Further, the a priori knowledge is used for representing different parts of the three-dimensional space-time object and comprises one or more pieces of sub-block information which are learned in advance and are used for carrying out region division on the three-dimensional space-time object.

Further, locating local feature regions of the three-dimensional spatiotemporal object, comprising: and positioning one or more local characteristic regions from the high-level characteristic information of the three-dimensional space-time object according to different parts of the three-dimensional space-time object represented by the prior knowledge.

Further, the sampling includes up-sampling or down-sampling.

Further, the size of the sampling information graph corresponding to the sampling information is smaller than or equal to the size of the high-level feature graph corresponding to the high-level feature information.

Further, acquiring local feature information of the local feature region, including: and performing feature extraction on the sampling information graph corresponding to the sampling information by using a neural network model to obtain local feature information of a local feature area.

A three-dimensional space-time object identification method based on the three-dimensional space-time object local feature extraction method comprises the following steps:

obtaining local characteristic information of a three-dimensional space-time object, comprising: according to the high-level characteristic information and the prior knowledge of the three-dimensional space-time object, positioning a local characteristic region of the object; sampling the positioned local characteristic areas respectively to acquire sampling information; and respectively extracting the characteristics of the sampling information to obtain the local characteristic information of the local characteristic region.

And simultaneously combining the obtained local characteristic information and high-level characteristic information and the local characteristic information and the high-level characteristic information of the video frames at different time points to obtain an object identification result.

A computer-readable storage medium storing computer-executable instructions for performing the above-described three-dimensional spatiotemporal object recognition method.

An apparatus for implementing interface preloading, comprising a memory and a processor, the memory having stored therein the following instructions executable by the processor: the method comprises the steps of executing the three-dimensional space-time object identification method.

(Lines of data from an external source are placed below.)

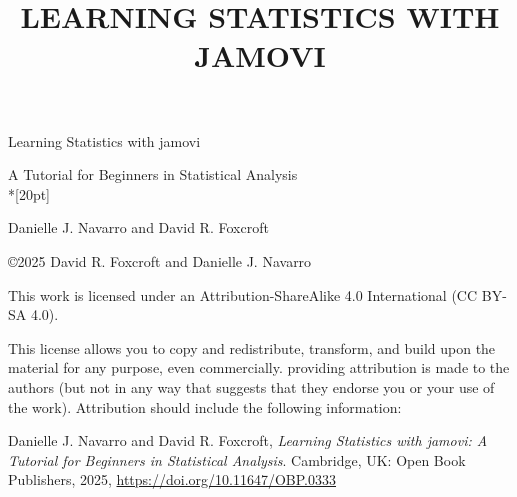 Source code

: \documentclass[
  a4paper,
]{book}
\title{LEARNING STATISTICS WITH JAMOVI}
\author{}
\date{}
\let\oldmaketitle\maketitle
\begin{document}
\frontmatter
\maketitle

\begin{center}

\end{center}
\pagestyle{empty}

\let\maketitle\oldmaketitle
\maketitle

\mainmatter
\pagestyle{plain}

\let\footnote=\endnote



\hspace{0pt}
\vfill
\begin{center}

\Huge{Learning Statistics with jamovi}

\Large{A Tutorial for Beginners in Statistical Analysis}\\*[20pt]

\normalsize{Danielle J. Navarro and David R. Foxcroft}

\vfill
\end{center}
\hspace{0pt}
\pagebreak

\hspace{0pt}
\vfill

\copyright 2025 David R. Foxcroft and Danielle J. Navarro

This work is licensed under an Attribution-ShareAlike 4.0 International (CC BY-SA 4.0).

This license allows you to copy and redistribute, transform, and build upon the material for any purpose, even commercially. providing attribution is made to the authors (but not in any way that suggests that they endorse you or your use of the work). Attribution should include the following information:

Danielle J. Navarro and David R. Foxcroft, \textit{Learning Statistics with jamovi: A Tutorial for Beginners in Statistical Analysis}. Cambridge, UK: Open Book Publishers, 2025, \url{https://doi.org/10.11647/OBP.0333}
\end{document}
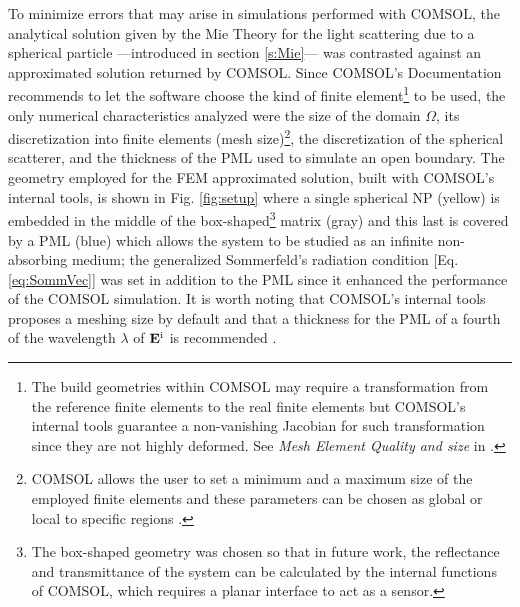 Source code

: To minimize errors that may arise in simulations performed with COMSOL, the analytical solution given by the Mie Theory for the light scattering due to a spherical particle ---introduced in section \ref{s:Mie}--- was contrasted against an approximated solution returned by COMSOL. Since COMSOL's Documentation \cite{comsol_doc} recommends to let the software choose the kind of finite element\footnote{The build geometries within COMSOL may require a transformation from the reference finite elements to the real finite elements but COMSOL's internal tools guarantee a non-vanishing Jacobian for such transformation since they are not highly deformed. See \textit{Mesh Element Quality and size} in \cite{comsol_doc}.} to be used, the only numerical characteristics analyzed were the size of the domain $\Omega$, its discretization into finite elements (mesh size)\footnote{COMSOL allows the user to set a minimum and a maximum size of the employed finite elements and these parameters can be chosen as global or local to specific regions \cite{comsol_doc}.}, the discretization of the spherical scatterer, and the thickness of the PML used to simulate an open boundary. The geometry employed for the FEM approximated solution, built with COMSOL's internal tools, is shown in Fig. \ref{fig:setup} where a single spherical NP (yellow) is embedded in  the middle of the box-shaped\footnote{The box-shaped geometry was chosen so that in future work, the reflectance and transmittance of the system can be calculated by the internal functions of COMSOL, which requires a planar interface to act as a sensor.} matrix (gray) and this last is covered by a PML (blue) which allows the system to be studied as an infinite non-absorbing medium; the generalized Sommerfeld's radiation condition [Eq. \eqref{eq:SommVec}] was set in addition to the PML since it enhanced the performance of the COMSOL simulation. It is worth noting that COMSOL's internal tools proposes a meshing size by default \cite{comsol_doc} and that a thickness for the PML of a fourth of the wavelength $\lambda$ of $\vb{E}^\text{i}$ is recommended \cite{comsol_wave}.

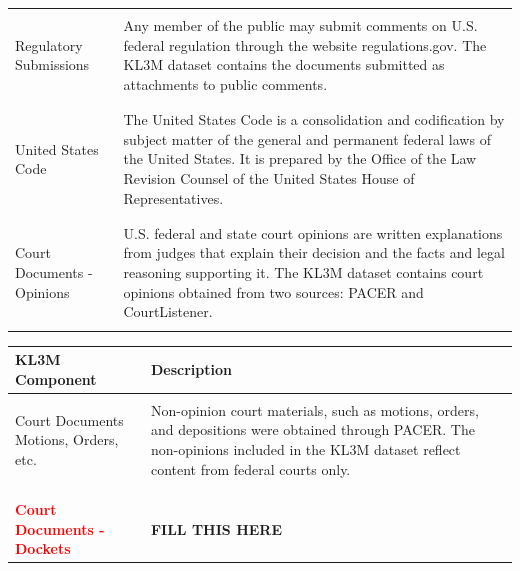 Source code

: \documentclass{article}
\begin{document}
\begin{appendices}
\begin{table}[h]
\begin{longtable}{ p{3cm} p{9cm} }
 \\\hline
  \\
Regulatory Submissions &
Any member of the public may submit comments on U.S. federal regulation through the website regulations.gov. The KL3M dataset contains the documents submitted as attachments to public comments. \\   
 \\\hline
  \\
United States Code &
The United States Code is a consolidation and codification by subject matter of the general and permanent federal laws of the United States. It is prepared by the Office of the Law Revision Counsel of the United States House of Representatives.
\\   
 \\\hline
  \\
Court Documents - Opinions &
U.S. federal and state court opinions are written explanations from judges that explain their decision and the facts and legal reasoning supporting it. The KL3M dataset contains court opinions obtained from two sources: PACER and CourtListener.  \\
 \\\hline
    \end{longtable}

\end{table}
\pagebreak


\begin{table}[!ht]
\scriptsize
\begin{longtable}{ p{3cm} p{9cm} }
\textbf{KL3M Component}      
& \textbf{Description}  
\\\midrule
\\
Court Documents Motions, Orders, etc. & Non-opinion court materials, such as motions, orders, and depositions were obtained through PACER. The non-opinions included in the KL3M dataset reflect content from federal courts only.   \\\\
 \\\hline
 \\
\textcolor{red}{\textbf{Court Documents - Dockets}}  
& 
\textcolor{black}{}\textbf{FILL THIS HERE}


\end{longtable}
\end{table}
\end{appendices}
\end{document}
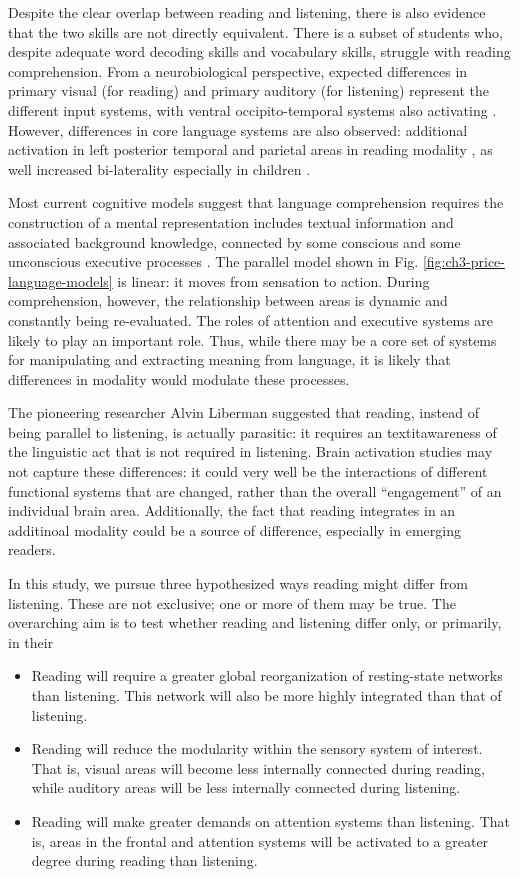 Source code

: Despite the clear overlap between reading and listening, there is also evidence that the two skills are not directly equivalent. There is a subset of students who, despite adequate word decoding skills and vocabulary skills, struggle with reading comprehension\citep{Pimperton2010, Spencer2014}. From a neurobiological perspective, expected differences in primary visual (for reading) and primary auditory (for listening) represent the different input systems, with ventral occipito-temporal systems also activating \citep{Jobard2007}. However, differences in core language systems are also observed: additional activation in left posterior temporal and parietal areas in reading modality \citep{Constable2004}, as well increased bi-laterality especially in children \citep{Berl2011}. 

Most current cognitive models suggest that language comprehension requires the construction of a mental representation includes textual information and associated background knowledge, connected by some conscious and some unconscious executive processes \citep{Kendeou2014}. The parallel model shown in Fig. \ref{fig:ch3-price-language-models} is linear: it moves from sensation to action. During comprehension, however, the relationship between areas is dynamic and constantly being re-evaluated. The roles of attention and executive systems are likely to play an important role. Thus, while there may be a core set of systems for manipulating and extracting meaning from language, it is likely that differences in modality would modulate these processes. 

The pioneering researcher Alvin Liberman suggested that reading, instead of being parallel to listening, is actually parasitic: it requires an textit{awareness} of the linguistic act that is not required in listening. Brain activation studies may not capture these differences: it could very well be the interactions of different functional systems that are changed, rather than the overall ``engagement'' of an individual brain area. Additionally, the fact that reading integrates in an additinoal modality could be a source of difference, especially in emerging readers. 

In this study, we pursue three hypothesized ways reading might differ from listening. These are not exclusive; one or more of them may be true. The overarching aim is to test whether reading and listening differ only, or primarily, in their 

\begin{itemize}
	\item Reading will require a greater global reorganization of resting-state networks than listening. This network will also be more highly integrated than that of listening. 
	\item Reading will reduce the modularity within the sensory system of interest. That is, visual areas will become less internally connected during reading, while auditory areas will be less internally connected during listening.
	\item Reading will make greater demands on attention systems than listening. That is, areas in the frontal and attention systems will be activated to a greater degree during reading than listening.
\end{itemize}


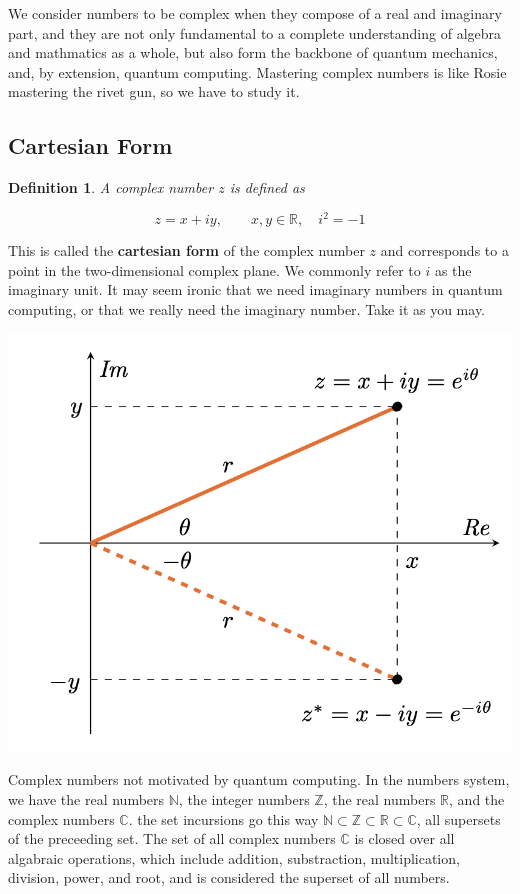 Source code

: \documentclass[12pt]{article}
\theoremstyle{plain}
\newtheorem{definition}[theorem]{Definition}
\theoremstyle{definition}
\begin{document}
We consider numbers to be complex when they compose of a real and imaginary part, and they are not only fundamental to a complete understanding of algebra and mathmatics as a whole, but also form the backbone of quantum mechanics, and, by extension, quantum computing. Mastering complex numbers is like Rosie mastering the rivet gun, so we have to study it. 

\subsection{Cartesian Form}


\begin{definition}
    A complex number $z$ is defined as 

    $$
        z = x + iy, \qquad x, y \in \mathbb{R}, \quad i^2 = -1
    $$
\end{definition}

This is called the \textbf{cartesian form} of the complex number $z$ and corresponds to a point in the two-dimensional complex plane. We commonly refer to $i$ as the imaginary unit. It may seem ironic that we need imaginary numbers in quantum computing, or that we really need the imaginary number. Take it as you may. 

\includegraphics[width=\textwidth]{3_cn0.png}

Complex numbers not motivated by quantum computing. In the numbers system, we have the real numbers $\mathbb{N}$, the integer numbers $\mathbb{Z}$, the real numbers $\mathbb{R}$, and the complex numbers $\mathbb{C}$. the set incursions go this way $\mathbb{N} \subset \mathbb{Z} \subset \mathbb{R} \subset \mathbb{C}$, all supersets of the preceeding set. The set of all complex numbers $\mathbb{C}$ is closed over all algabraic operations, which include addition, substraction, multiplication, division, power, and root, and is considered the superset of all numbers. 
\end{document}
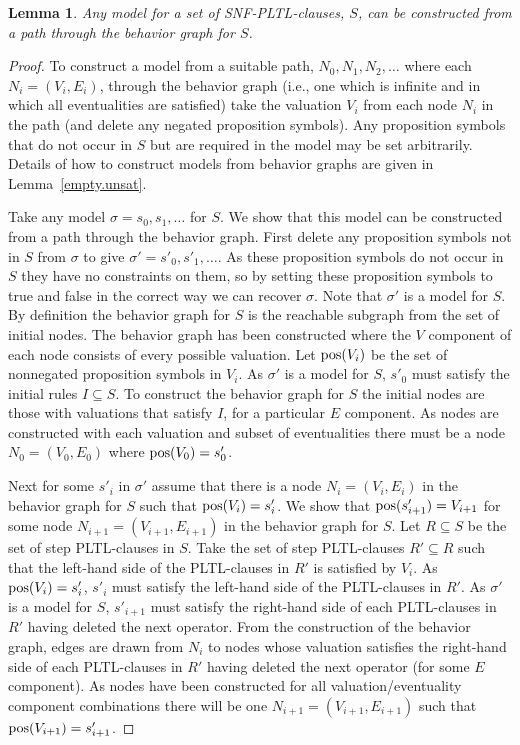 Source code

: \documentclass[nohyperref]{acmtrans2f}
\newtheorem{sublemma}{Lemma}[subsection]
\begin{document}
\vspace{1ex}
\begin{sublemma}
\label{any.model}
Any model for a set of SNF-PLTL-clauses, $S$, can be constructed from a path
through the behavior graph for $S$.
\end{sublemma}
\begin{proof}
To construct a model from a suitable path, $N_0,N_1,N_2,\ldots$ where each
$N_i = (V_i,E_i)$, through 
the behavior graph (i.e., one which is infinite and in which all
eventualities are satisfied) take the valuation $V_i$ from
each node $N_i$ in the path (and delete any negated proposition symbols). Any
proposition symbols that do not occur in $S$ but 
are required in the model may be set arbitrarily. Details of how to
construct models from behavior graphs are given in
Lemma~\ref{empty.unsat}.

Take any model $\sigma = s_0, s_1, \ldots$ for $S$. We show that
this model can be constructed from a path through the behavior
graph. First delete any 
proposition symbols not in $S$ from $\sigma$ to give $\sigma' = s'_0, s'_1,
\ldots$. As these proposition symbols do not occur in $S$ they have no constraints
on them, so by setting these proposition symbols to true and false in the correct
way we can 
recover $\sigma$. Note that $\sigma'$ is a model for $S$. By definition the
behavior graph for $S$ is the reachable subgraph from the set of 
initial nodes. The behavior graph has been constructed where the $V$
component of each node consists of every possible valuation. Let ${\rm
pos}(V_i)$ be the set of nonnegated proposition symbols in $V_i$. As $\sigma'$
is a model for $S$, $s'_0$ must satisfy the initial rules $I \subseteq S$. To
construct the behavior graph for $S$ the initial nodes are those with
valuations that satisfy $I$, for a particular $E$ component. As nodes are
constructed with each valuation and subset of eventualities there must be a
node $N_0 =(V_0,E_0)$ where ${\rm pos}(V_0) = s'_0$.

Next for some $s'_i$ in $\sigma'$ assume that there is a node $N_i
=(V_i,E_i)$ in the behavior graph for $S$ such that ${\rm pos}(V_i) = s'_i$.
We show that ${\rm pos}(s'_{i+1}) = V_{i+1}$ for some node $N_{i+1}
=(V_{i+1},E_{i+1})$ in the behavior graph for $S$. Let $R \subseteq S$ be
the set of step PLTL-clauses in $S$. Take the set of step
PLTL-clauses $R' 
\subseteq R$ such that the left-hand side of the PLTL-clauses in $R'$ is
satisfied by $V_i$. As  ${\rm pos}(V_i) = s'_i$, $s'_i$ must satisfy the left-hand
side of the PLTL-clauses in $R'$. As $\sigma'$ is a model for $S$,
$s'_{i+1}$ must satisfy the right-hand side of each PLTL-clauses in $R'$
having deleted the next operator. From the construction of the behavior
graph, edges are drawn from $N_i$ to nodes whose valuation satisfies 
the right-hand side of each PLTL-clauses in $R'$ having deleted the next
operator (for some $E$ component). As nodes have been constructed for all
valuation/eventuality component combinations there will be one
$N_{i+1}=(V_{i+1},E_{i+1})$ such that ${\rm pos}(V_{i+1})=s'_{i+1}$.


\end{proof}
\end{document}
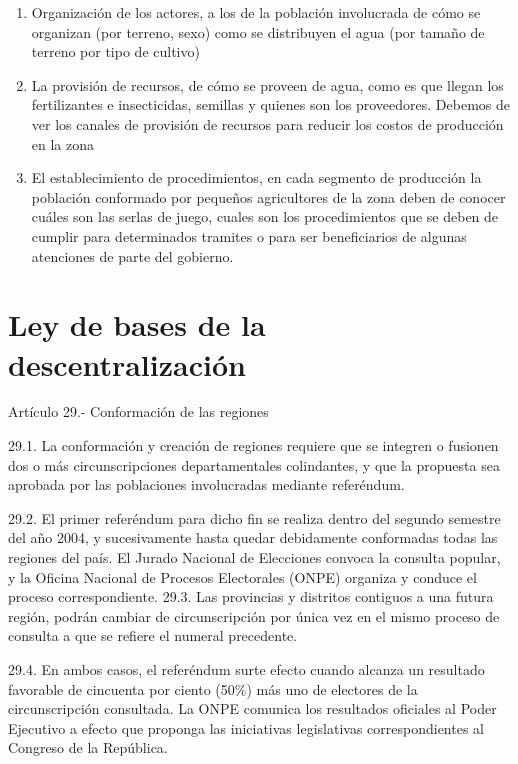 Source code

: \documentclass[
  jou,
  floatsintext,
  longtable,
  a4paper,
  nolmodern,
  notxfonts,
  notimes,
  12pt,
  colorlinks=true,linkcolor=blue,citecolor=blue,urlcolor=blue]{apa7}
\providecommand{\tightlist}{%
  \setlength{\itemsep}{0pt}\setlength{\parskip}{0pt}}
\begin{document}
\begin{enumerate}
\def\labelenumi{\arabic{enumi}.}
\tightlist
\item
  Organización de los actores, a los de la población involucrada de cómo
  se organizan (por terreno, sexo) como se distribuyen el agua (por
  tamaño de terreno por tipo de cultivo)
\item
  La provisión de recursos, de cómo se proveen de agua, como es que
  llegan los fertilizantes e insecticidas, semillas y quienes son los
  proveedores. Debemos de ver los canales de provisión de recursos para
  reducir los costos de producción en la zona
\item
  El establecimiento de procedimientos, en cada segmento de producción
  la población conformado por pequeños agricultores de la zona deben de
  conocer cuáles son las serlas de juego, cuales son los procedimientos
  que se deben de cumplir para determinados tramites o para ser
  beneficiarios de algunas atenciones de parte del gobierno.
\end{enumerate}

\section{Ley de bases de la
descentralización}\label{ley-de-bases-de-la-descentralizaciuxf3n}

Artículo 29.- Conformación de las regiones

29.1. La conformación y creación de regiones requiere que se integren o
fusionen dos o más circunscripciones departamentales colindantes, y que
la propuesta sea aprobada por las poblaciones involucradas mediante
referéndum.

29.2. El primer referéndum para dicho fin se realiza dentro del segundo
semestre del año 2004, y sucesivamente hasta quedar debidamente
conformadas todas las regiones del país. El Jurado Nacional de
Elecciones convoca la consulta popular, y la Oficina Nacional de
Procesos Electorales (ONPE) organiza y conduce el proceso
correspondiente. 29.3. Las provincias y distritos contiguos a una futura
región, podrán cambiar de circunscripción por única vez en el mismo
proceso de consulta a que se refiere el numeral precedente.

29.4. En ambos casos, el referéndum surte efecto cuando alcanza un
resultado favorable de cincuenta por ciento (50\%) más uno de electores
de la circunscripción consultada. La ONPE comunica los resultados
oficiales al Poder Ejecutivo a efecto que proponga las iniciativas
legislativas correspondientes al Congreso de la República.
\end{document}
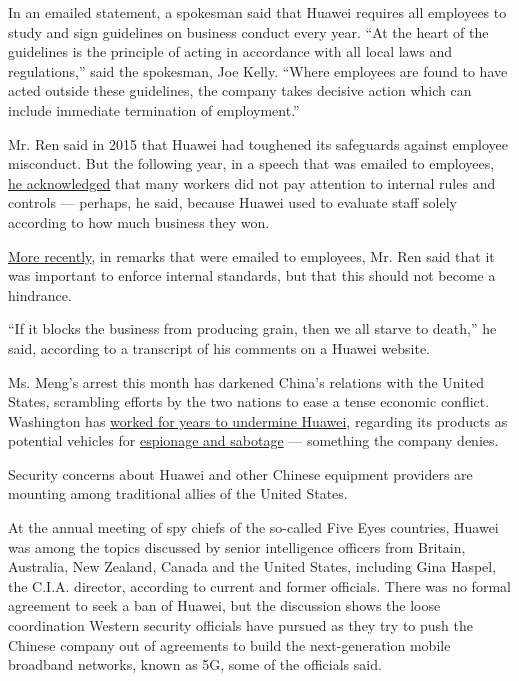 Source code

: In an emailed statement, a spokesman said that Huawei requires all
employees to study and sign guidelines on business conduct every year.
``At the heart of the guidelines is the principle of acting in
accordance with all local laws and regulations,'' said the spokesman,
Joe Kelly. ``Where employees are found to have acted outside these
guidelines, the company takes decisive action which can include
immediate termination of employment.''

Mr. Ren said in 2015 that Huawei had toughened its safeguards against
employee misconduct. But the following year, in a speech that was
emailed to employees,
\href{http://www.c114.com.cn/news/126/a991198.html}{he acknowledged}
that many workers did not pay attention to internal rules and controls
--- perhaps, he said, because Huawei used to evaluate staff solely
according to how much business they won.

\href{https://mp.weixin.qq.com/s/v_d66ls4A2zcd0n92xCh-A}{More recently},
in remarks that were emailed to employees, Mr. Ren said that it was
important to enforce internal standards, but that this should not become
a hindrance.

``If it blocks the business from producing grain, then we all starve to
death,'' he said, according to a transcript of his comments on a Huawei
website.

Ms. Meng's arrest this month has darkened China's relations with the
United States, scrambling efforts by the two nations to ease a tense
economic conflict. Washington has
\href{https://www.nytimes.com/2018/12/14/business/huawei-meng-hsbc-canada.html}{worked
for years to undermine Huawei}, regarding its products as potential
vehicles for
\href{https://www.nytimes.com/2018/12/06/technology/huawei-arrest-meng-wanzhou.html}{espionage
and sabotage} --- something the company denies.

Security concerns about Huawei and other Chinese equipment providers are
mounting among traditional allies of the United States.

At the annual meeting of spy chiefs of the so-called Five Eyes
countries, Huawei was among the topics discussed by senior intelligence
officers from Britain, Australia, New Zealand, Canada and the United
States, including Gina Haspel, the C.I.A. director, according to current
and former officials. There was no formal agreement to seek a ban of
Huawei, but the discussion shows the loose coordination Western security
officials have pursued as they try to push the Chinese company out of
agreements to build the next-generation mobile broadband networks, known
as 5G, some of the officials said.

The invention has the beneficial effects that: the invention analyzes the obtained space-time human body gait video frame sequence, positions and samples the position of the local area of the human body, simultaneously extracts two characteristics of time and space of the local area from the video frame sequence, namely the real-time space dynamic characteristic, and realizes the aim of simultaneously paying attention to the space-time local information because the space-time dynamic characteristic is fused with static and dynamic information and identifies the human body action based on the space-time dynamic characteristic, thereby realizing the technical effect of improving the accuracy of identifying the three-dimensional object and further solving the problems that the identification result is greatly influenced by the appearance of the pedestrian and finally leads to inaccurate gait identification result in the related technology.

Drawings

The accompanying drawings are included to provide a further understanding of the invention and are incorporated in and constitute a part of this specification, illustrate embodiments of the invention and together with the example serve to explain the principles of the invention and not to limit the invention.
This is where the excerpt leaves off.